Task description
Pick every line out of the entries below that has the string "probabilities", and copy it.

(Records from a data source)
..........

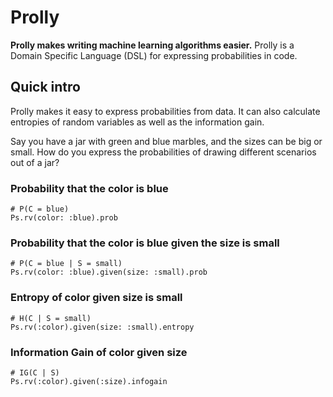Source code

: # Prolly

**Prolly makes writing machine learning algorithms easier.** Prolly is a Domain Specific Language (DSL) for expressing probabilities in code.

## Quick intro

Prolly makes it easy to express probabilities from data. It can also calculate entropies of random variables 
as well as the information gain.

Say you have a jar with green and blue marbles, and the sizes can be big or small. How do you express
the probabilities of drawing different scenarios out of a jar?

### Probability that the color is blue
```
# P(C = blue)
Ps.rv(color: :blue).prob
```

### Probability that the color is blue given the size is small
```
# P(C = blue | S = small)
Ps.rv(color: :blue).given(size: :small).prob
```

### Entropy of color given size is small
```
# H(C | S = small)
Ps.rv(:color).given(size: :small).entropy
```

### Information Gain of color given size
```
# IG(C | S)
Ps.rv(:color).given(:size).infogain
```


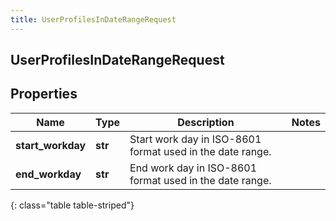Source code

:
 ```yaml
---
title: UserProfilesInDateRangeRequest
---
```

## UserProfilesInDateRangeRequest

## Properties

|Name | Type | Description | Notes|
|------------ | ------------- | ------------- | -------------|
| **start_workday** | **str** | Start work day in ISO-8601 format used in the date range. | |
| **end_workday** | **str** | End work day in ISO-8601 format used in the date range. | |
{: class="table table-striped"}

..........

Response area
**Prolly makes writing machine learning algorithms easier.** Prolly is a Domain Specific Language (DSL) for expressing probabilities in code.
Prolly makes it easy to express probabilities from data. It can also calculate entropies of random variables 
the probabilities of drawing different scenarios out of a jar?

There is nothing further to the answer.